Ya meses antes de las elecciones generales, el líder popular comenzó a suavizar su discurso, intuyendo que la estrategia de la confrontación bien podía valerle un disgusto en los comicios, como así fue. Tras la derrota, sus discursos se plagaron de llamamientos a la unidad y, rotas las negociaciones del Ejecutivo con ETA, el presidente del PP y Zapatero se prometieron mutuamente trabajar por alcanzar pactos de Estado en materia antiterrorista y de Justicia -se reservaron para la presente legislatura la economía como campo de batalla-. El Congreso escenificó escenas de unidad nunca vistas en los cuatro años anteriores y el PP incluso empezó a poner distancia con la AVT.

La ruptura. Pero con el debate sobre la lucha por el fin de ETA de nuevo sobre la mesa, la crispación ha vuelto. En las últimas semanas, el PP ha entendido la negativa del Gobierno a votar la disolución de los ayuntamientos de ANV como una intención de volver a negociar con la banda.

En lugar de tender la mano al Gobierno, los populares amenazan con presentar mociones en todos los consistorios en los que tiene representación y utilizan el Senado, cámara en la que tienen mayoría, para aprobar iniciativas contra la política antiterrorista de Rodríguez Zapatero. Además, el PP ha decidido abrir nuevos frentes de batalla en temas estrella como la inmigración o la defensa del castellano.

En estas circunstancias, el PSOE sabe que ha vuelto a quedarse solo.
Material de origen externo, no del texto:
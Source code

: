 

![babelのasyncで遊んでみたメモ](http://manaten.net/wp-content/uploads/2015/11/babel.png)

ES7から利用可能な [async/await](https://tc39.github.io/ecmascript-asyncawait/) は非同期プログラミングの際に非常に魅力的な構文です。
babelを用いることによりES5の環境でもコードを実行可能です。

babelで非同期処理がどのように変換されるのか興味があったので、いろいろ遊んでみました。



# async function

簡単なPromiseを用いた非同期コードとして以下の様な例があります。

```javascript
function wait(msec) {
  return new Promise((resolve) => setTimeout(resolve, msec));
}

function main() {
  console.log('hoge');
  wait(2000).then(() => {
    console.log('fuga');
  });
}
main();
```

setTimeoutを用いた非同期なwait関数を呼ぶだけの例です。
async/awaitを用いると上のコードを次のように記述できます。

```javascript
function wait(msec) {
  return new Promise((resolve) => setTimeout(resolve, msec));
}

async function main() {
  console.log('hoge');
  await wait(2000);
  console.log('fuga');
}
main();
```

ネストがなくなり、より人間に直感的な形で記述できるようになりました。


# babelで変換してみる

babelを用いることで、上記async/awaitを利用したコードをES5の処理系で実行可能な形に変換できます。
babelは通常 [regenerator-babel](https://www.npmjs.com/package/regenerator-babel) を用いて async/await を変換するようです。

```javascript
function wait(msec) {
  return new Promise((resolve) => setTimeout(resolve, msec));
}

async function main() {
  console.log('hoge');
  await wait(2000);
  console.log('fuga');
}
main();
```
Ayer mismo, la secretaria de Organización de los socialistas, Leire Pajín, explicó, una vez más, que "el objetivo del Gobierno es disolver ETA" y acusó a Rajoy de no respaldar al Ejecutivo debido a los "líos internos" del PP. Pajín tachó de "indecente" que "vuelvan a las andadas" de la anterior legislatura y deseó que con la Navidad le lleguen "el sentido de Estado y la altura de miras".

En el mismo sentido habló el ministro de Justicia, Mariano Fernández Bermejo, quién, sobre ANV, llamó a tener "mucho cuidado con los límites constitucionales". Parece que este mandato tampoco será el de la unidad.